◆ TASK INPUTS
====================

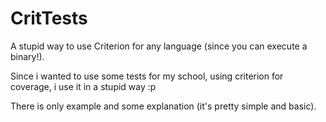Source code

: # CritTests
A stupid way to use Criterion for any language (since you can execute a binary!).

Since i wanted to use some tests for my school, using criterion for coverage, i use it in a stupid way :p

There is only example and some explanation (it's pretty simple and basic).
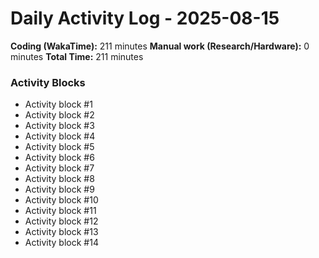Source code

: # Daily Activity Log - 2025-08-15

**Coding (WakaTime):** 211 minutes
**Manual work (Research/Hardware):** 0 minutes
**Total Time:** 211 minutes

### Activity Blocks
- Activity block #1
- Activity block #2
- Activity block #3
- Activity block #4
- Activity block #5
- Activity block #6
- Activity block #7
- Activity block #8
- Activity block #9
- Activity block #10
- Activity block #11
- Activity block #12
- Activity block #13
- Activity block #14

====================

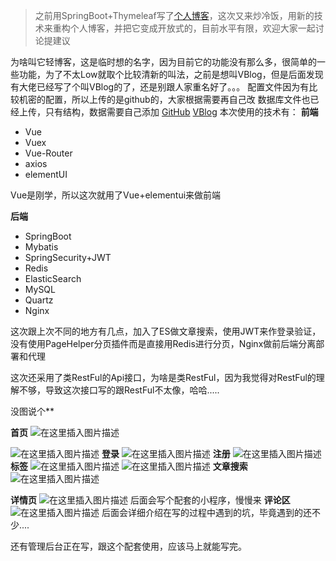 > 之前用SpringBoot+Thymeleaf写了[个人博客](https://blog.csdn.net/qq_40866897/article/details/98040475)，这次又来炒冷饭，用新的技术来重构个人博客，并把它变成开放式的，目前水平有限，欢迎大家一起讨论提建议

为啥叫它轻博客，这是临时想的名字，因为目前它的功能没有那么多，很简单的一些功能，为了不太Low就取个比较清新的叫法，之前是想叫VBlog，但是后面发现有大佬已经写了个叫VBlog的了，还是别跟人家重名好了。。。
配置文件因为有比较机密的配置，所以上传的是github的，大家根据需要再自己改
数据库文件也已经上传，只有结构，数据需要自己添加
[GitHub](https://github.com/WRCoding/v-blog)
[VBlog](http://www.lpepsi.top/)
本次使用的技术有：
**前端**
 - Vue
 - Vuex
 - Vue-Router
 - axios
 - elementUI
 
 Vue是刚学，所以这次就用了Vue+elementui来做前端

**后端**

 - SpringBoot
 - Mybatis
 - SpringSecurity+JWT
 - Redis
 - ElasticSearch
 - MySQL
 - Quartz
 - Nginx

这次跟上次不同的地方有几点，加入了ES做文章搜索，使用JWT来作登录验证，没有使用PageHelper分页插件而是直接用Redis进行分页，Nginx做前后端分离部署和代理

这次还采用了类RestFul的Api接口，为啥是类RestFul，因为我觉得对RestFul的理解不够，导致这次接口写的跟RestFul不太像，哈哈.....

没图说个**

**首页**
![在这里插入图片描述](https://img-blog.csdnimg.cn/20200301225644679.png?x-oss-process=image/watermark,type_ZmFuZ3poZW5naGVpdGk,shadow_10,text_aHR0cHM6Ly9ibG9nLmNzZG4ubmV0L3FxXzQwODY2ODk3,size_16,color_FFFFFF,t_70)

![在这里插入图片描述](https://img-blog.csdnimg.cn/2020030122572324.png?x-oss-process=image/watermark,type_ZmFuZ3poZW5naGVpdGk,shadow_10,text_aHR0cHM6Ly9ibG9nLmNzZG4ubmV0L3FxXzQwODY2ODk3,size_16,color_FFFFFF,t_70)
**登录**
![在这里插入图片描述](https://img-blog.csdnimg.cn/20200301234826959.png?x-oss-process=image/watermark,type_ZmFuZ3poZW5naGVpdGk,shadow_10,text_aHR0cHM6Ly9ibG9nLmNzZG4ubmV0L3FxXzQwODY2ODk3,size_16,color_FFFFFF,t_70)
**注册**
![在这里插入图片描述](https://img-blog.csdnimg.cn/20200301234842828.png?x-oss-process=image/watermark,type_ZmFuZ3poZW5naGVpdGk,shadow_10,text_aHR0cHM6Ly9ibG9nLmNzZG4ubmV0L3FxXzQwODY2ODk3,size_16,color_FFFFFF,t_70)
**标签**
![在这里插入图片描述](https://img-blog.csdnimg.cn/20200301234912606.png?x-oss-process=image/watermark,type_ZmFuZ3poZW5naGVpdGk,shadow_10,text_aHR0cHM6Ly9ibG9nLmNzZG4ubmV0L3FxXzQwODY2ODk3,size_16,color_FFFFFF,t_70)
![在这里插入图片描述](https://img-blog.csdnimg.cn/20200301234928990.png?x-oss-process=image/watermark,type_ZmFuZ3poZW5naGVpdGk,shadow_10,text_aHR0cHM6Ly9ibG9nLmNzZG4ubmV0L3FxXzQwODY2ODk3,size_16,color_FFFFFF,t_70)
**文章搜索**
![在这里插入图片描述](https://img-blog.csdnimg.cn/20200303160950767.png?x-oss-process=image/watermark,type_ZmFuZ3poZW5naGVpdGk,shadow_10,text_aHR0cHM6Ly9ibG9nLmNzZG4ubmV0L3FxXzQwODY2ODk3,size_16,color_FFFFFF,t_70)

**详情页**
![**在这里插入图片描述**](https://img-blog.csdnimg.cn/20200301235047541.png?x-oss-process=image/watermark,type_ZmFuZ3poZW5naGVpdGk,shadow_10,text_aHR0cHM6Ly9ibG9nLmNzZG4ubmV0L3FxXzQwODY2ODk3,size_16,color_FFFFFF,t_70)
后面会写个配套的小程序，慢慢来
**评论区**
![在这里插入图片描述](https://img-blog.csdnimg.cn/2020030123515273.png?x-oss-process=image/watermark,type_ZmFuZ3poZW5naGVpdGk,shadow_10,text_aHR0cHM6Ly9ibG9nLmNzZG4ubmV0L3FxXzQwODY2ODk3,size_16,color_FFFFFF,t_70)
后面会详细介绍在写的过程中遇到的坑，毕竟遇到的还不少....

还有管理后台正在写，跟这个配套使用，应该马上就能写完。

====================

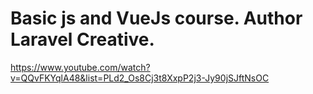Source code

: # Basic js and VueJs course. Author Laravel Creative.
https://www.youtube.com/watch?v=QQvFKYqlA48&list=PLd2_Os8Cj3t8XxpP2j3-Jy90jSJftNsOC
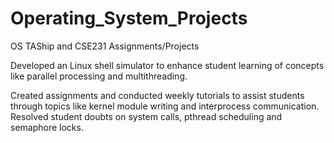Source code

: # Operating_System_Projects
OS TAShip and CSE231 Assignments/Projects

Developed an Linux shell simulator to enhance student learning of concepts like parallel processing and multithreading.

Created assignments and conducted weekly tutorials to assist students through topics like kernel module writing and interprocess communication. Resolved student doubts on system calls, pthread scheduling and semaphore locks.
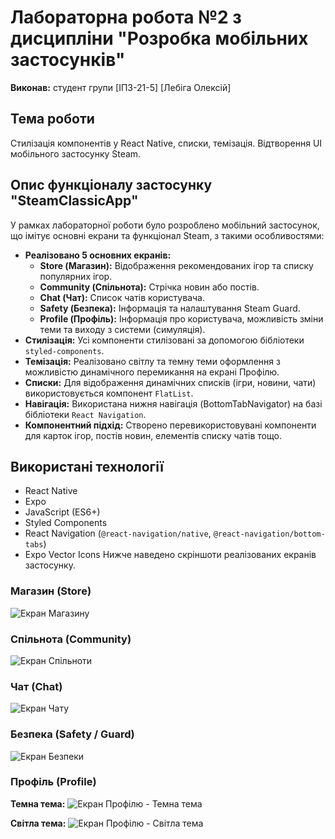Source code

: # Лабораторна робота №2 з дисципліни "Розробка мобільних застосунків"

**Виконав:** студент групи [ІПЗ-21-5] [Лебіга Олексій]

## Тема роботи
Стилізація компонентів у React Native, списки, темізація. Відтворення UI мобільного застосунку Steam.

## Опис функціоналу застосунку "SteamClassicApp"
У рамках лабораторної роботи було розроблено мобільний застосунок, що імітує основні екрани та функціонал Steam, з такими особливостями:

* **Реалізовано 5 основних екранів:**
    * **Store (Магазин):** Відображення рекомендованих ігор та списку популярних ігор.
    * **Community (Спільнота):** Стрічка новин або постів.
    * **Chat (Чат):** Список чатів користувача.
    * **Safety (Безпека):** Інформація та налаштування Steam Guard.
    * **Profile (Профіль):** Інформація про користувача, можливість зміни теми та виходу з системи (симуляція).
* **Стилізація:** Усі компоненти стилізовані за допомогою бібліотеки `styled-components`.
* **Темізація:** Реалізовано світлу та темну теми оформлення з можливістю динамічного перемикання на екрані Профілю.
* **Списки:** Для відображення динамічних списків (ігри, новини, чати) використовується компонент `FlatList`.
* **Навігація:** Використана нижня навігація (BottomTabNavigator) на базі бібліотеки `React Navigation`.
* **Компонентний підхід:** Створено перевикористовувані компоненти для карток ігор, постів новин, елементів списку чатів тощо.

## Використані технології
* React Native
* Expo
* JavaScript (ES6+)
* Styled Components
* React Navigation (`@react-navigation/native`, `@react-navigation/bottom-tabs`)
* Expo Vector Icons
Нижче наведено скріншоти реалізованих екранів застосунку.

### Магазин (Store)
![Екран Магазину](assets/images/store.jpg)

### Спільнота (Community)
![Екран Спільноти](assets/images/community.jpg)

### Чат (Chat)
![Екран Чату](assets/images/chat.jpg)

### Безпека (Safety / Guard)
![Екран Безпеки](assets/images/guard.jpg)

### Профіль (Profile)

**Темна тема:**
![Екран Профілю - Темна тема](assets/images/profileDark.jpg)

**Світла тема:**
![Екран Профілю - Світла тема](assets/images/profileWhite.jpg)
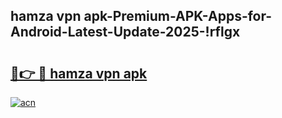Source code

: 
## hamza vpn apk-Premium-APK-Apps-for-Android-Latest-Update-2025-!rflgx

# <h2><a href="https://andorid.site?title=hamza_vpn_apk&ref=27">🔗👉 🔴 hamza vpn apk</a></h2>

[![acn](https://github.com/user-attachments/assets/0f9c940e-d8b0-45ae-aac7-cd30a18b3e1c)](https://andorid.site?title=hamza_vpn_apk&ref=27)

====================

◆ WHAT TO DO
Set down, exactly as written above, each line from the one with "[ІПЗ-21-5] [Лебіга Олексій]" through the one with "hamza vpn apk</a></h2>", and skip the pictures.

◆ ANSWER BELOW
**Виконав:** студент групи [ІПЗ-21-5] [Лебіга Олексій]

## Тема роботи
Стилізація компонентів у React Native, списки, темізація. Відтворення UI мобільного застосунку Steam.

## Опис функціоналу застосунку "SteamClassicApp"
У рамках лабораторної роботи було розроблено мобільний застосунок, що імітує основні екрани та функціонал Steam, з такими особливостями:

* **Реалізовано 5 основних екранів:**
    * **Store (Магазин):** Відображення рекомендованих ігор та списку популярних ігор.
    * **Community (Спільнота):** Стрічка новин або постів.
    * **Chat (Чат):** Список чатів користувача.
    * **Safety (Безпека):** Інформація та налаштування Steam Guard.
    * **Profile (Профіль):** Інформація про користувача, можливість зміни теми та виходу з системи (симуляція).
* **Стилізація:** Усі компоненти стилізовані за допомогою бібліотеки `styled-components`.
* **Темізація:** Реалізовано світлу та темну теми оформлення з можливістю динамічного перемикання на екрані Профілю.
* **Списки:** Для відображення динамічних списків (ігри, новини, чати) використовується компонент `FlatList`.
* **Навігація:** Використана нижня навігація (BottomTabNavigator) на базі бібліотеки `React Navigation`.
* **Компонентний підхід:** Створено перевикористовувані компоненти для карток ігор, постів новин, елементів списку чатів тощо.

## Використані технології
* React Native
* Expo
* JavaScript (ES6+)
* Styled Components
* React Navigation (`@react-navigation/native`, `@react-navigation/bottom-tabs`)
* Expo Vector Icons
Нижче наведено скріншоти реалізованих екранів застосунку.

### Магазин (Store)
![Екран Магазину](assets/images/store.jpg)

### Спільнота (Community)
![Екран Спільноти](assets/images/community.jpg)

### Чат (Chat)
![Екран Чату](assets/images/chat.jpg)

### Безпека (Safety / Guard)
![Екран Безпеки](assets/images/guard.jpg)

### Профіль (Profile)

**Темна тема:**
![Екран Профілю - Темна тема](assets/images/profileDark.jpg)

**Світла тема:**
![Екран Профілю - Світла тема](assets/images/profileWhite.jpg)
Source code

: 
## hamza vpn apk-Premium-APK-Apps-for-Android-Latest-Update-2025-!rflgx

# <h2><a href="https://andorid.site?title=hamza_vpn_apk&ref=27">🔗👉 🔴 hamza vpn apk</a></h2>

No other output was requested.